Friday, January 22, 2016
Advocates claim that dieters following a detox plan can do everything from shift a few unwanted pounds to eliminate cellulite, improve their skin, hair and nails, boost immune system function, get rid of recurring headaches, banish fatigue and raise their overall level of well being. Detoxing is recommended as a way to kick-start a new diet plan, and many people attribute their success in various diet plans to using a detox plan at the beginning of their diet. This is most likely because following a detox plan for up to two weeks before starting a more traditional diet programme allows dieters to see more immediate results, and more importantly, makes it a bit easier for people to change their eating habits as a detox usually has more strict rules than the diet plan dieters follow their detox with.
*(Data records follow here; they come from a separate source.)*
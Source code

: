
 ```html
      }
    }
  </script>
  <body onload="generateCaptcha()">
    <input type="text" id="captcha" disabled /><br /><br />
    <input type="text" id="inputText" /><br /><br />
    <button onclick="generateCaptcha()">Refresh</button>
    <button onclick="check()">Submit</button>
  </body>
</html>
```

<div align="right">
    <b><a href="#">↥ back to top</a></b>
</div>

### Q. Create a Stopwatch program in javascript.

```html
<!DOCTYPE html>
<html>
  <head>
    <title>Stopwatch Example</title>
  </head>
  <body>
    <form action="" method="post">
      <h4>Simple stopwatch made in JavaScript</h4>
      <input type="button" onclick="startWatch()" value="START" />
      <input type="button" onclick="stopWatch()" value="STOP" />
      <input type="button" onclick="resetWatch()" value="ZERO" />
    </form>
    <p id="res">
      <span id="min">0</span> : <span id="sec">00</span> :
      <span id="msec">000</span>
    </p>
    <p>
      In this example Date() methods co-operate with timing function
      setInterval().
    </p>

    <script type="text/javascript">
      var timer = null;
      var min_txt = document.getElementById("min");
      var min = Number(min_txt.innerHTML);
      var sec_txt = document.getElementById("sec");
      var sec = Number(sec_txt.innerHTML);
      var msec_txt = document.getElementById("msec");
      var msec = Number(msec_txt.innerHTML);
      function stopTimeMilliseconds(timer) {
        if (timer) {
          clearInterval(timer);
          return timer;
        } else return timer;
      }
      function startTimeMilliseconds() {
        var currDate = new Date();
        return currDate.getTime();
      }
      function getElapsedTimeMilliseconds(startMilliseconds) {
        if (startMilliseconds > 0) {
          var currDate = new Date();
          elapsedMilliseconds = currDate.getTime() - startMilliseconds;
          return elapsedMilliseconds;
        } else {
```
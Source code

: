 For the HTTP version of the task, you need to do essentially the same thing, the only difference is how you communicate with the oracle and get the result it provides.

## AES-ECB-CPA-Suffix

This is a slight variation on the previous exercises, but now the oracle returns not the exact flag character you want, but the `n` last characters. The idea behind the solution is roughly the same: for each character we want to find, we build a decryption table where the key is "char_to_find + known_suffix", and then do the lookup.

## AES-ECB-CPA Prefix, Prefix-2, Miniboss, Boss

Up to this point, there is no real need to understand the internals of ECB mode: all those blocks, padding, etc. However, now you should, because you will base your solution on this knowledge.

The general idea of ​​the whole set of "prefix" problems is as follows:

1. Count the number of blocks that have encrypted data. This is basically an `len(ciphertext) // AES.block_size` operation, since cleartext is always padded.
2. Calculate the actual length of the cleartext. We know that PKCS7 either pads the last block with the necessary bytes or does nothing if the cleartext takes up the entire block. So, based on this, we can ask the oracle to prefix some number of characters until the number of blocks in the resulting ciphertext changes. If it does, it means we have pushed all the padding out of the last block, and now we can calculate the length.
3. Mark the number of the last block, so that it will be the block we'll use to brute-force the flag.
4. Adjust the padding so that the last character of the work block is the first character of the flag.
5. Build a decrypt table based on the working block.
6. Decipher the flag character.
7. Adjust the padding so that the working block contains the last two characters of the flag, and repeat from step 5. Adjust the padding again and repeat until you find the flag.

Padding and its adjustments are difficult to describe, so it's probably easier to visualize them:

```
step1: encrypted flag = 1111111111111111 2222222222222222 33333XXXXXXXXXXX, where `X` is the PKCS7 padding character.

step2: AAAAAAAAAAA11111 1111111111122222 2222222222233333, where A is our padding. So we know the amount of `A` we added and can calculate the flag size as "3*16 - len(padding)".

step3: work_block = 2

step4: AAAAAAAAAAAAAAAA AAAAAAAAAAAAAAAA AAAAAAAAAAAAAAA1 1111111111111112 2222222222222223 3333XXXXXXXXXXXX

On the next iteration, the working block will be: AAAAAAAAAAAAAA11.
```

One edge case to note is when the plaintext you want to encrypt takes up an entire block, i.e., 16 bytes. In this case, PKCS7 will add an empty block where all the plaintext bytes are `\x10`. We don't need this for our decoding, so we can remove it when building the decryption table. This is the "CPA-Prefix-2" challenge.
The specific rules of detox diets differ between plans, but generally the detox diet will involve eating fruit, vegetables, seeds and herbs almost exclusively while eliminating meat, dairy and processed foods altogether. Most detox diets encourage liberal consumption of water and herbal teas but restrict alcohol and caffeine intake significantly, or ban them completely. Many detox diet plans recommend dieters drink specially-formulated drinks and cordials to aid the detoxing process – these are readily available from high street chemists and some larger grocery stores.
A typical detox diet plan is followed for seven days and includes the following rules:
1. Allowed foods: all fresh fruit; all fresh vegetables (except corn which can be detrimental as some people have a latent allergy to it); brown or basmati rice (rice cakes and rice crackers are also permitted); beans; nuts and seeds (unsalted, avoid peanuts for allergenic resons); and, fish in moderation.
2. Allowed drinks: herbal, caffeine-free teas; green tea; water (minimum of eight glasses a day); natural fruit and vegetable juices; and, rice milk.
3. Banned foods: red meats; refined sugars (sucrose, dextrose, corn syrup, brown sugar); artificial sweeteners; dairy products; eggs; wheat and wheat products; gluten-containing grains (barley, oats, rye, etc); corn; caffeine; yeast; alcohol; chocolate; and, any processed or fatty foods
Detox diets have been the subject of a series of high-profile debates among health professionals in the media for a variety of reasons, largely because of the risks associated with following a detox plan for a long period of time.
Critics say that detox diets produce temporary results that often lead to an overall feeling disappointment. Some critics also point out that following a detox diet for a prolonged period can result in serious side effects, ranging from an increase in headaches, lethargy and sickness resulting from the significantly reduced intake of a variety of nutrients, including protein and calcium. Other critics have expressed concern over the potential that detox diets have for inducing an ‘unhealthy obsession with food’ among their followers.